How to Increase the Value of Your Home

Increasing the value of your home is something almost everyone wants to do. However, you need to know that not all home upgrades are created equally when it comes to their perceived value. Some home improvement projects will make your home more appealing to buy but won't actually increase the value of your home. Others will likely increase the value but won't be able to increase the value of your home more than the money you invested in them. In fact, the average return on home improvement projects runs roughly 70% of your investment. Given that labor on most improvement projects accounts for approximately 30% of the cost you may be able to break even if you do the work yourself.
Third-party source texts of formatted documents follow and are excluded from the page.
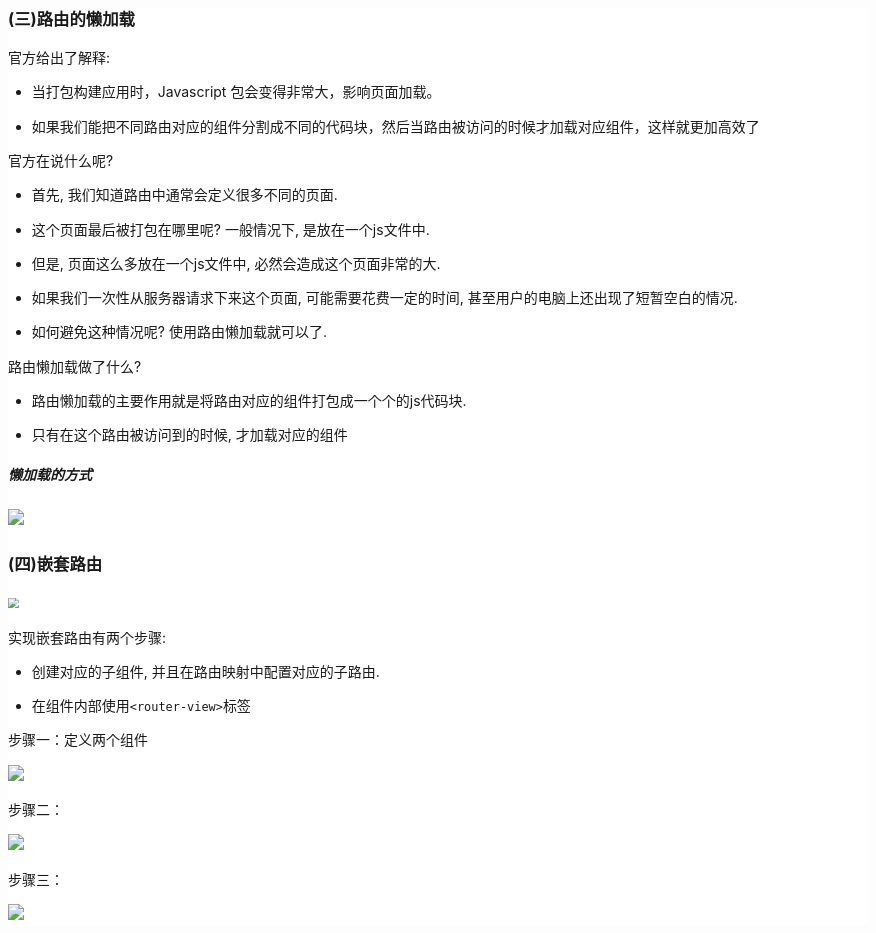 

### (三)**路由的懒加载**

官方给出了解释:

- 当打包构建应用时，Javascript 包会变得非常大，影响页面加载。

- 如果我们能把不同路由对应的组件分割成不同的代码块，然后当路由被访问的时候才加载对应组件，这样就更加高效了

官方在说什么呢?

- 首先, 我们知道路由中通常会定义很多不同的页面.

- 这个页面最后被打包在哪里呢? 一般情况下, 是放在一个js文件中.

- 但是, 页面这么多放在一个js文件中, 必然会造成这个页面非常的大.

- 如果我们一次性从服务器请求下来这个页面, 可能需要花费一定的时间, 甚至用户的电脑上还出现了短暂空白的情况.

- 如何避免这种情况呢? 使用路由懒加载就可以了.

路由懒加载做了什么?

- 路由懒加载的主要作用就是将路由对应的组件打包成一个个的js代码块.

- 只有在这个路由被访问到的时候, 才加载对应的组件



##### **懒加载的方式**

![](E:\note\前端\笔记\vue\vue-router\懒加载.png)



### (四)**嵌套路由**

<img src="E:\note\前端\笔记\vue\vue-router\嵌套路由.png" style="zoom:67%;" />

实现嵌套路由有两个步骤:

- 创建对应的子组件, 并且在路由映射中配置对应的子路由.

- 在组件内部使用`<router-view>`标签



步骤一：定义两个组件

![](E:\note\前端\笔记\vue\vue-router\嵌套路由1.png)



步骤二：

<img src="E:\note\前端\笔记\vue\vue-router\嵌套路由2.png"  />



步骤三：

![](E:\note\前端\笔记\vue\vue-router\嵌套路由3.png)
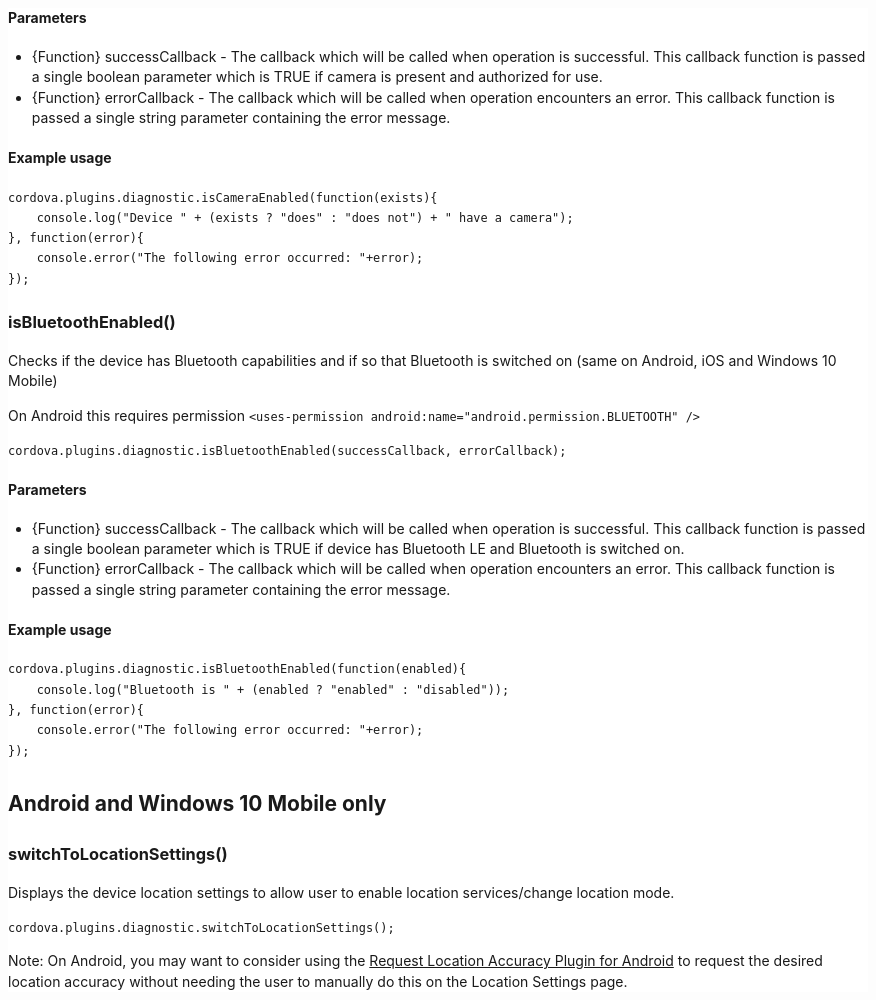 #### Parameters

- {Function} successCallback -  The callback which will be called when operation is successful.
This callback function is passed a single boolean parameter which is TRUE if camera is present and authorized for use.
- {Function} errorCallback -  The callback which will be called when operation encounters an error.
This callback function is passed a single string parameter containing the error message.


#### Example usage

    cordova.plugins.diagnostic.isCameraEnabled(function(exists){
        console.log("Device " + (exists ? "does" : "does not") + " have a camera");
    }, function(error){
        console.error("The following error occurred: "+error);
    });

### isBluetoothEnabled()

Checks if the device has Bluetooth capabilities and if so that Bluetooth is switched on (same on Android, iOS and Windows 10 Mobile)

On Android this requires permission `<uses-permission android:name="android.permission.BLUETOOTH" />`

    cordova.plugins.diagnostic.isBluetoothEnabled(successCallback, errorCallback);

#### Parameters

- {Function} successCallback -  The callback which will be called when operation is successful.
This callback function is passed a single boolean parameter which is TRUE if device has Bluetooth LE and Bluetooth is switched on.
- {Function} errorCallback -  The callback which will be called when operation encounters an error.
This callback function is passed a single string parameter containing the error message.


#### Example usage

    cordova.plugins.diagnostic.isBluetoothEnabled(function(enabled){
        console.log("Bluetooth is " + (enabled ? "enabled" : "disabled"));
    }, function(error){
        console.error("The following error occurred: "+error);
    });

## Android and Windows 10 Mobile only

### switchToLocationSettings()

Displays the device location settings to allow user to enable location services/change location mode.

    cordova.plugins.diagnostic.switchToLocationSettings();

Note: On Android, you may want to consider using the [Request Location Accuracy Plugin for Android](https://github.com/dpa99c/cordova-plugin-request-location-accuracy) to request the desired location accuracy without needing the user to manually do this on the Location Settings page.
Before you begin any project remember to budget according to the values of the homes in your neighborhood. Your home's value should not exceed the neighboring home values by more than 20% or you run the risk of not getting top dollar when you sell. If the houses in your area average $250,000 it will likely be difficult to sell your home for $350,000 no matter how nice it is.

Best Bang for Your Buck

The projects that are most likely to offer a positive return on your investment might not dig deeply into your pocketbook if you're willing to use ’sweat equity’ to make them happen.


Mow the lawn
  • Clean up any garbage outside the house
  • Rake up the leaves
  • Mow the lawn
  • Wash the windows and siding

What the above suggestions do is inexpensively increase your homes curb appeal. Curb appeal is simply what a potential buyer might see from their car while driving by or someone on a jog in the neighborhood. When the house looks nice from the outside, it will often propel that potential home buyer to take a look through the inside. When it comes to projects or maintenance make your time and money well spent by choosing those areas that are most easily seen. If you need a new roof, but you'd also like to add an extra room for a den or an office, replace the roof first. Most home buyers don't relish buying a house they need to make major renovations on.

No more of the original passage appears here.